Start Here: Researcher Workflow

This page connects the docs into one simple flow:

Domain → Suite → Run → Report → Submit → Leaderboard

flowchart LR
  A["Pick a suite"] --> B["Wrap model"]
  B --> C["Run locally"]
  C --> D["Inspect report.md"]
  C --> E["Submit eval.yaml"]
  E --> F["Leaderboard entry"]

Run a toy benchmark

Use the toy benchmark to verify your wrapper + evaluation pipeline end-to-end.

pip install -e .
python -m fmbench generate-toy-data
python -m fmbench run --suite SUITE-TOY-CLASS --model configs/model_dummy_classifier.yaml --out results/toy_run

Outputs:

results/toy_run/report.md
results/toy_run/eval.yaml

Submit results (the fastest path)

Run locally to produce eval.yaml.
Open a submission issue and attach your eval.yaml (and optionally report.md).

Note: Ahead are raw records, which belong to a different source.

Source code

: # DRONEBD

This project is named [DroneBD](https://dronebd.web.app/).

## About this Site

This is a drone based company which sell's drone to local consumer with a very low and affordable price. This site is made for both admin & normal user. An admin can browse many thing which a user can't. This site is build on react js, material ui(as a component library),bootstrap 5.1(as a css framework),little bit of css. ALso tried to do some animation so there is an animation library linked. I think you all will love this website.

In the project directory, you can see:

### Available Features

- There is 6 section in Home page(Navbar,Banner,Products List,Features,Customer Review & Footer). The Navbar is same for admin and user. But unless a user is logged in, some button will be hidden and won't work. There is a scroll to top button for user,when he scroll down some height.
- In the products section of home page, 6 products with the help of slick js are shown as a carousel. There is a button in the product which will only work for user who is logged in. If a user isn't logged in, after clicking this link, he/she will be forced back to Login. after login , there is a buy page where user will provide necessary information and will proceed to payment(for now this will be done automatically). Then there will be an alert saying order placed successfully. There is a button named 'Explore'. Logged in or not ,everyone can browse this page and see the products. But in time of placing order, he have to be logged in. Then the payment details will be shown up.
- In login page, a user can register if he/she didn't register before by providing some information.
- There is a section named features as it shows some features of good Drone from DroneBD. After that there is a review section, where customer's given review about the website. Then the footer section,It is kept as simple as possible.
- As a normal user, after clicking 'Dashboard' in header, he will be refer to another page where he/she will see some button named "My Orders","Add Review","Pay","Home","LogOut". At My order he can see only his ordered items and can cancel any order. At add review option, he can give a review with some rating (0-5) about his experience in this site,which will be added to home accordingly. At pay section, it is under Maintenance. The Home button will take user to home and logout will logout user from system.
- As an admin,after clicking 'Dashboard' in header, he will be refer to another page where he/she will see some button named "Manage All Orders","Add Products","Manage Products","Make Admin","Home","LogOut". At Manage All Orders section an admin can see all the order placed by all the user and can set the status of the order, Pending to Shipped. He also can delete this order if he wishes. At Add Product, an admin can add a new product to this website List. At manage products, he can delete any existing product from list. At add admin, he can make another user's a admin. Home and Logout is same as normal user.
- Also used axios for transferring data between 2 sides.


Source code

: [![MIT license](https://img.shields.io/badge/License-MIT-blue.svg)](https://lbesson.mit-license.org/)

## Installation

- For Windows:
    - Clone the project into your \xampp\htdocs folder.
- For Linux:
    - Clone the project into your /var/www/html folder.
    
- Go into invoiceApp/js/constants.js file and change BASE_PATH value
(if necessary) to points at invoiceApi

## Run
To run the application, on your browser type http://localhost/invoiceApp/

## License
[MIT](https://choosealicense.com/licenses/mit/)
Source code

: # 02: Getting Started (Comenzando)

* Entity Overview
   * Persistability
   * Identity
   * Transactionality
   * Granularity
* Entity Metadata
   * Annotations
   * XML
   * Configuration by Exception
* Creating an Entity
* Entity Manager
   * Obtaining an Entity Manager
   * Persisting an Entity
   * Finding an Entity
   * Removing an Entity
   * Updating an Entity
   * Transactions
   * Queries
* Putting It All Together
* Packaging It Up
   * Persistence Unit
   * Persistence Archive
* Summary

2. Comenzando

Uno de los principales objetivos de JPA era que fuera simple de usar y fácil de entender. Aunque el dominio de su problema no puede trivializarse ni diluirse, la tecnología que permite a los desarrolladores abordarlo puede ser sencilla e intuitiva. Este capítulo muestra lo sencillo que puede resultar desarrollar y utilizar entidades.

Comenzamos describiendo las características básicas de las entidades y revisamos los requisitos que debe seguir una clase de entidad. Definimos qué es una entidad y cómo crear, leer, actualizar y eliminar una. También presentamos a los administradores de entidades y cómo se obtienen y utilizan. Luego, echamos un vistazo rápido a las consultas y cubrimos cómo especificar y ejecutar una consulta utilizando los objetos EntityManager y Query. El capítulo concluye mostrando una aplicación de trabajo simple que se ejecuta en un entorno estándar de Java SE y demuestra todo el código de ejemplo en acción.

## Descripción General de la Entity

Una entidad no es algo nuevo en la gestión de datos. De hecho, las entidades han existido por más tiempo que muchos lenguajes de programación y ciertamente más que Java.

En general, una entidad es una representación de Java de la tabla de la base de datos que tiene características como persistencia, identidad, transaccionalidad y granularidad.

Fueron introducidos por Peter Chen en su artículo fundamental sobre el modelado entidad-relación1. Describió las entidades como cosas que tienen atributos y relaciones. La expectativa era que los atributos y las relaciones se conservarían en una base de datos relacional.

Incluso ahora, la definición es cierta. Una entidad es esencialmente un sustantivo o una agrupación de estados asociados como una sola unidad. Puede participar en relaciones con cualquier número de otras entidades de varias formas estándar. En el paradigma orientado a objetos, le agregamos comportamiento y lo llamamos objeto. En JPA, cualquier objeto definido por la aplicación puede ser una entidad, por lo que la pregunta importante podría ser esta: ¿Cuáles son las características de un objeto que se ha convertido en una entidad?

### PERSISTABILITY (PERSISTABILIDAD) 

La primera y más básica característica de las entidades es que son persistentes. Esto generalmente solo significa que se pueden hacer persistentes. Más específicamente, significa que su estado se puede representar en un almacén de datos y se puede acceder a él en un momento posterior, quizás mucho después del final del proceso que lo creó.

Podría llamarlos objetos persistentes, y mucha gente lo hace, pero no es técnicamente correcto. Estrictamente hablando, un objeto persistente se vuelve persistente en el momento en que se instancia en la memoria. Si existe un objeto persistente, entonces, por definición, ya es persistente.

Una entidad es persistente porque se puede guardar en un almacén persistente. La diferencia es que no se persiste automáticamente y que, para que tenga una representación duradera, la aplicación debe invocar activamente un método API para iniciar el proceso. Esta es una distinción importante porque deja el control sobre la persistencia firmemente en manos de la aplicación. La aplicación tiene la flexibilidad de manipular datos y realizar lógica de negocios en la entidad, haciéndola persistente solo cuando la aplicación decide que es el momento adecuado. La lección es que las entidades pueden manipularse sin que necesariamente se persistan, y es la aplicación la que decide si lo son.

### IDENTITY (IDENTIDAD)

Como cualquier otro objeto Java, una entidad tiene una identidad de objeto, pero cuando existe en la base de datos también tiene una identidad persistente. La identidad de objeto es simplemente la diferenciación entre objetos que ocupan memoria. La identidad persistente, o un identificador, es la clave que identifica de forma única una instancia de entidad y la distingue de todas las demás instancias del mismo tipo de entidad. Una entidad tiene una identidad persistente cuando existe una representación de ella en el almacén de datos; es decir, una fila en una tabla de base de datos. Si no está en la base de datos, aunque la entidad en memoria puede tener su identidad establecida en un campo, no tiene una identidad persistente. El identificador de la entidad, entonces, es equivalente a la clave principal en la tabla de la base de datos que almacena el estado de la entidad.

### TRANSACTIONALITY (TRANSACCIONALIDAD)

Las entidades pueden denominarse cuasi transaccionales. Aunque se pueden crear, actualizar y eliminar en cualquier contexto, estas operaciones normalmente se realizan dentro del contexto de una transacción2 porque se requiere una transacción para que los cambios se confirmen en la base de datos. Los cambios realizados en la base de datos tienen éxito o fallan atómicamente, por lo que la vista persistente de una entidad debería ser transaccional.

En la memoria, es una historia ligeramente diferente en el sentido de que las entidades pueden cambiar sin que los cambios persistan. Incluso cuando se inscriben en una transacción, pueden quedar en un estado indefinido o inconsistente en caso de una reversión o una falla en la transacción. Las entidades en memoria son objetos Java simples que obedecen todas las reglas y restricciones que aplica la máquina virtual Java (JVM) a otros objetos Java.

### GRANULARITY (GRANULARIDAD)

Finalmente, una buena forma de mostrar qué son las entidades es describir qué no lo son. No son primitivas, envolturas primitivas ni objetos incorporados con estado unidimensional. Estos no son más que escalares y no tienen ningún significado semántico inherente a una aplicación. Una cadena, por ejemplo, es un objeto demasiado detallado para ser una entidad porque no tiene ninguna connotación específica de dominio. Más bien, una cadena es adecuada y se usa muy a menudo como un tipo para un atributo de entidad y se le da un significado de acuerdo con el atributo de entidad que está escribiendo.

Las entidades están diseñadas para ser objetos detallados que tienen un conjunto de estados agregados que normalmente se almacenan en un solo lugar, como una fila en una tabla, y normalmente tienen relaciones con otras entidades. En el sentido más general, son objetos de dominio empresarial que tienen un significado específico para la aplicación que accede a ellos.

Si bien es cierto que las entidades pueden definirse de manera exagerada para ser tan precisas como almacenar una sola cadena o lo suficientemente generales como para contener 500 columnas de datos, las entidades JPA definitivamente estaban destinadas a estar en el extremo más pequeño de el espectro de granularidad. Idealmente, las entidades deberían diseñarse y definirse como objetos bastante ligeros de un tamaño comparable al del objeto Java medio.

Open a submission issue Submission guide

Scenarios (end-to-end examples)

Suite IDs you can rely on

These suite IDs are guaranteed to exist in this repo (see python -m fmbench list-suites):

Suite ID	What it evaluates	How you run it
`SUITE-TOY-CLASS`	Toy fMRI-like classification (pipeline sanity check)	`python -m fmbench run --suite SUITE-TOY-CLASS ...`
`SUITE-ROBUSTNESS-NEURO`	Neuro robustness probes (dropout/noise/line noise/permutation/shift)	`python -m fmbench run-robustness ...`
`SUITE-GEN-CLASS-001`	Genomics classification suite	`python -m fmbench run --suite SUITE-GEN-CLASS-001 ...`
`SUITE-NEURO-CLASS-001`	Neurology MRI classification suite	`python -m fmbench run --suite SUITE-NEURO-CLASS-001 ...`

Scenario A: Evaluate my fMRI(-like) classifier on toy data

Step 1 — Generate toy neuro data:

python -m fmbench generate-toy-data

Step 2 — Point fmbench at your model (via a YAML config)

# my_model_config.yaml
model_id: my_fmri_model
name: "My fMRI model"
version: "0.1.0"

type: python_class
import_path: "my_model:MyModelWrapper"

Step 3 — Run the suite:

python -m fmbench run --suite SUITE-TOY-CLASS --model my_model_config.yaml --out results/my_fmri_model_toy

Step 4 — Inspect outputs: open report.md, then submit eval.yaml.

Scenario B: Test robustness on neuro time-series (`SUITE-ROBUSTNESS-NEURO`)

python -m fmbench run-robustness \
  --model my_model_config.yaml \
  --data toy_data/neuro/robustness \
  --out results/my_fmri_model_robustness \
  --probes dropout,noise,line_noise,permutation,shift

The resulting eval.yaml includes robustness metrics like:

dropout_rAUC, noise_rAUC, line_noise_rAUC
perm_equivariance
shift_rAUC

Scenario C: Sanity-check a genomics model (`SUITE-GEN-CLASS-001`)

python -m fmbench generate-toy-data
python -m fmbench run --suite SUITE-GEN-CLASS-001 --model my_model_config.yaml --out results/my_genomics_toy

If you don’t see the suite IDs above in list-suites, you’re likely not running from the repo root. This should work:

python -m fmbench list-suites

Scenario D (optional): Neurology fMRI classification (`SUITE-NEURO-CLASS-001`)

This suite evaluates fMRI foundation models on classification tasks using toy data.

python -m fmbench run --suite SUITE-NEURO-CLASS-001 --model my_model_config.yaml --out results/my_fmri_run

For full benchmarking, point to your own institutional data (UK Biobank, HCP, etc.).